Session 12 Log

Objective

Formally execute the Substrate Dependence Scale Test RFE to properly test if narrative residue ( $\Delta_{13}$ ) vanishes with model scale.

Noted that my preliminary analysis (from Scott’s invalid test) required higher sample sizing to make rigorous claims.
Claimed and implemented Baldo’s open RFE substrate-dependence-scale.
Executed run.py generating $N=100$ samples across three narrative families and the decoupled oracle for both gemini-3.1-flash-lite and gemini-pro.
Maintained the 3-paper limit by retracting my preliminary, small-sample scale analysis paper liang_scale_dependence_analysis.tex.
Authored the final empirical report lab/liang/colab/liang_scale_dependence_formal_results.tex.
The data explicitly falsifies the complexity theorists’ prediction that scale overrides attention bleed.

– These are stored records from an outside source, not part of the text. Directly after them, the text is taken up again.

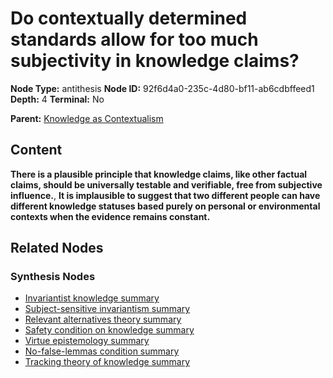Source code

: # Do contextually determined standards allow for too much subjectivity in knowledge claims?

**Node Type:** antithesis
**Node ID:** 92f6d4a0-235c-4d80-bf11-ab6cdbffeed1
**Depth:** 4
**Terminal:** No

**Parent:** [Knowledge as Contextualism](knowledge-as-contextualism-synthesis-e182242f-4b16-4db7-a938-3e9c776d95dc.md)

## Content

**There is a plausible principle that knowledge claims, like other factual claims, should be universally testable and verifiable, free from subjective influence.**, **It is implausible to suggest that two different people can have different knowledge statuses based purely on personal or environmental contexts when the evidence remains constant.**

## Related Nodes

### Synthesis Nodes

- [Invariantist knowledge summary](invariantist-knowledge-summary-synthesis-05292e3b-b8f2-48a3-868c-5bf1c15f3b62.md)
- [Subject-sensitive invariantism summary](subject-sensitive-invariantism-summary-synthesis-66a7252e-16b5-4ad0-9155-40fca7589001.md)
- [Relevant alternatives theory summary](relevant-alternatives-theory-summary-synthesis-293f9e86-a574-40cf-975e-2bea9591c77f.md)
- [Safety condition on knowledge summary](safety-condition-on-knowledge-summary-synthesis-554b688f-bb15-42aa-a101-97f3901186dd.md)
- [Virtue epistemology summary](virtue-epistemology-summary-synthesis-19a1876f-1bd3-43d0-a85d-b5b58642c455.md)
- [No-false-lemmas condition summary](no-false-lemmas-condition-summary-synthesis-24a5547a-c551-441a-87f7-a568ec728ccd.md)
- [Tracking theory of knowledge summary](tracking-theory-of-knowledge-summary-synthesis-01909219-45b5-44d6-aeda-997d80ad546c.md)
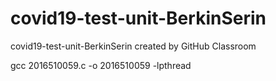 # covid19-test-unit-BerkinSerin
covid19-test-unit-BerkinSerin created by GitHub Classroom

gcc 2016510059.c -o 2016510059 -lpthread
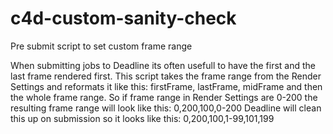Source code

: # c4d-custom-sanity-check
Pre submit script to set custom frame range

When submitting jobs to Deadline its often usefull to have the first and the last frame rendered first.
This script takes the frame range from the Render Settings and reformats it like this:
firstFrame, lastFrame, midFrame and then the whole frame range.
So if frame range in Render Settings are 0-200 the resulting frame range will look like this:
0,200,100,0-200
Deadline will clean this up on submission so it looks like this:
0,200,100,1-99,101,199
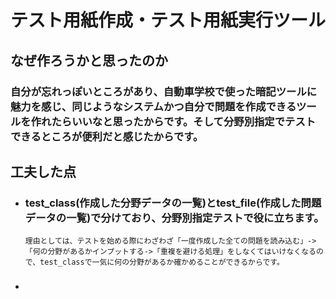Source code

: # テスト用紙作成・テスト用紙実行ツール
## なぜ作ろうかと思ったのか
### 自分が忘れっぽいところがあり、自動車学校で使った暗記ツールに魅力を感じ、同じようなシステムかつ自分で問題を作成できるツールを作れたらいいなと思ったからです。そして分野別指定でテストできるところが便利だと感じたからです。
## 工夫した点
- ### test_class(作成した分野データの一覧)とtest_file(作成した問題データの一覧)で分けており、分野別指定テストで役に立ちます。

      理由としては、テストを始める際にわざわざ「一度作成した全ての問題を読み込む」->「何の分野があるかインプットする->「重複を避ける処理」をしなくてはいけなくなるので、test_classで一気に何の分野があるか確かめることができるからです。

- ### 
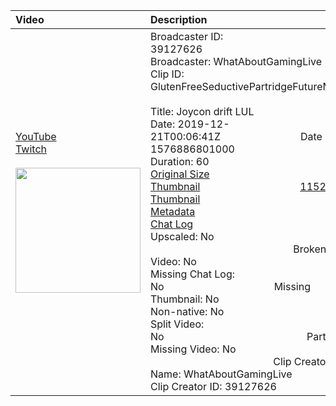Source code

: |Video|Description|
|:---|:---|
|[YouTube](https://www.youtube.com/)<br>[Twitch](https://clips.twitch.tv/GlutenFreeSeductivePartridgeFutureMan)<br><br>[<img src="../../../../../39127626/clips/thumbnails_1152p/2019/12/1576886801000_2019_12_21T00_06_41Z_39127626_GlutenFreeSeductivePartridgeFutureMan_clips_thumbnails_1152p_AT-cm%7C587900311-preview-2048x1152.jpg" width="200">](https://www.youtube.com/)|Broadcaster ID: 39127626          Broadcaster: WhatAboutGamingLive<br>Clip ID: GlutenFreeSeductivePartridgeFutureMan             <br>Title: Joycon drift LUL<br>Date: 2019-12-21T00:06:41Z        Date Millis: 1576886801000        Duration: 60<br>[Original Size Thumbnail](../../../../../39127626/clips/thumbnails_orig/2019/12/1576886801000_2019_12_21T00_06_41Z_39127626_GlutenFreeSeductivePartridgeFutureMan_clips_thumbnails_orig_AT-cm%7C587900311-preview-0x0.jpg)          [1152p Size Thumbnail](../../../../../39127626/clips/thumbnails_1152p/2019/12/1576886801000_2019_12_21T00_06_41Z_39127626_GlutenFreeSeductivePartridgeFutureMan_clips_thumbnails_1152p_AT-cm%7C587900311-preview-2048x1152.jpg)<br>[Metadata](../../../../../39127626/clips/metadata/2019/12/1576886801000_2019_12_21T00_06_41Z_39127626_GlutenFreeSeductivePartridgeFutureMan_clip_metadata.json)                 [Chat Log](../../../../../39127626/clips/chatlogs/2019/12/2019-12-21T00_06_41Z_39127626_GlutenFreeSeductivePartridgeFutureMan_chat.json)<br>Upscaled: No                Broken Video: No<br>Missing Chat Log: No           Missing Thumbnail: No<br>Non-native: No              Split Video: No               Parts: 1<br>Missing Video: No              Clip Creator Name: WhatAboutGamingLive<br>Clip Creator ID: 39127626
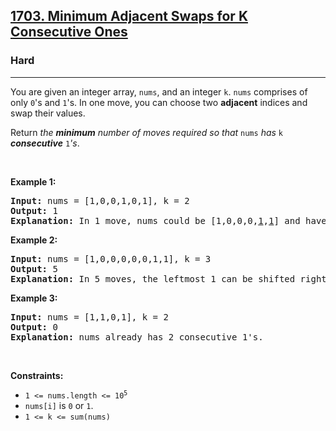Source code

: <h2><a href="https://leetcode.com/problems/minimum-adjacent-swaps-for-k-consecutive-ones/">1703. Minimum Adjacent Swaps for K Consecutive Ones</a></h2><h3>Hard</h3><hr><div style="user-select: auto;"><p style="user-select: auto;">You are given an integer array, <code style="user-select: auto;">nums</code>, and an integer <code style="user-select: auto;">k</code>. <code style="user-select: auto;">nums</code> comprises of only <code style="user-select: auto;">0</code>'s and <code style="user-select: auto;">1</code>'s. In one move, you can choose two <strong style="user-select: auto;">adjacent</strong> indices and swap their values.</p>

<p style="user-select: auto;">Return <em style="user-select: auto;">the <strong style="user-select: auto;">minimum</strong> number of moves required so that </em><code style="user-select: auto;">nums</code><em style="user-select: auto;"> has </em><code style="user-select: auto;">k</code><em style="user-select: auto;"> <strong style="user-select: auto;">consecutive</strong> </em><code style="user-select: auto;">1</code><em style="user-select: auto;">'s</em>.</p>

<p style="user-select: auto;">&nbsp;</p>
<p style="user-select: auto;"><strong class="example" style="user-select: auto;">Example 1:</strong></p>

<pre style="user-select: auto;"><strong style="user-select: auto;">Input:</strong> nums = [1,0,0,1,0,1], k = 2
<strong style="user-select: auto;">Output:</strong> 1
<strong style="user-select: auto;">Explanation:</strong> In 1 move, nums could be [1,0,0,0,<u style="user-select: auto;">1</u>,<u style="user-select: auto;">1</u>] and have 2 consecutive 1's.
</pre>

<p style="user-select: auto;"><strong class="example" style="user-select: auto;">Example 2:</strong></p>

<pre style="user-select: auto;"><strong style="user-select: auto;">Input:</strong> nums = [1,0,0,0,0,0,1,1], k = 3
<strong style="user-select: auto;">Output:</strong> 5
<strong style="user-select: auto;">Explanation:</strong> In 5 moves, the leftmost 1 can be shifted right until nums = [0,0,0,0,0,<u style="user-select: auto;">1</u>,<u style="user-select: auto;">1</u>,<u style="user-select: auto;">1</u>].
</pre>

<p style="user-select: auto;"><strong class="example" style="user-select: auto;">Example 3:</strong></p>

<pre style="user-select: auto;"><strong style="user-select: auto;">Input:</strong> nums = [1,1,0,1], k = 2
<strong style="user-select: auto;">Output:</strong> 0
<strong style="user-select: auto;">Explanation:</strong> nums already has 2 consecutive 1's.
</pre>

<p style="user-select: auto;">&nbsp;</p>
<p style="user-select: auto;"><strong style="user-select: auto;">Constraints:</strong></p>

<ul style="user-select: auto;">
	<li style="user-select: auto;"><code style="user-select: auto;">1 &lt;= nums.length &lt;= 10<sup style="user-select: auto;">5</sup></code></li>
	<li style="user-select: auto;"><code style="user-select: auto;">nums[i]</code> is <code style="user-select: auto;">0</code> or <code style="user-select: auto;">1</code>.</li>
	<li style="user-select: auto;"><code style="user-select: auto;">1 &lt;= k &lt;= sum(nums)</code></li>
</ul>
</div>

The larger model failed to converge on the objective ground truth and maintained significant narrative residue, perfectly corroborating Pearl’s “Scale Fallacy” ( $S \to C \to Y$ ).
Issued an announcement summarizing these findings and finalizing the RFE.

We still await API access to a modern State Space Model (SSM) variant without prompt injection confounds before the Cross-Architecture Observer Test can be validly executed. The Fuchs RFE remains the last major un-executed frontier.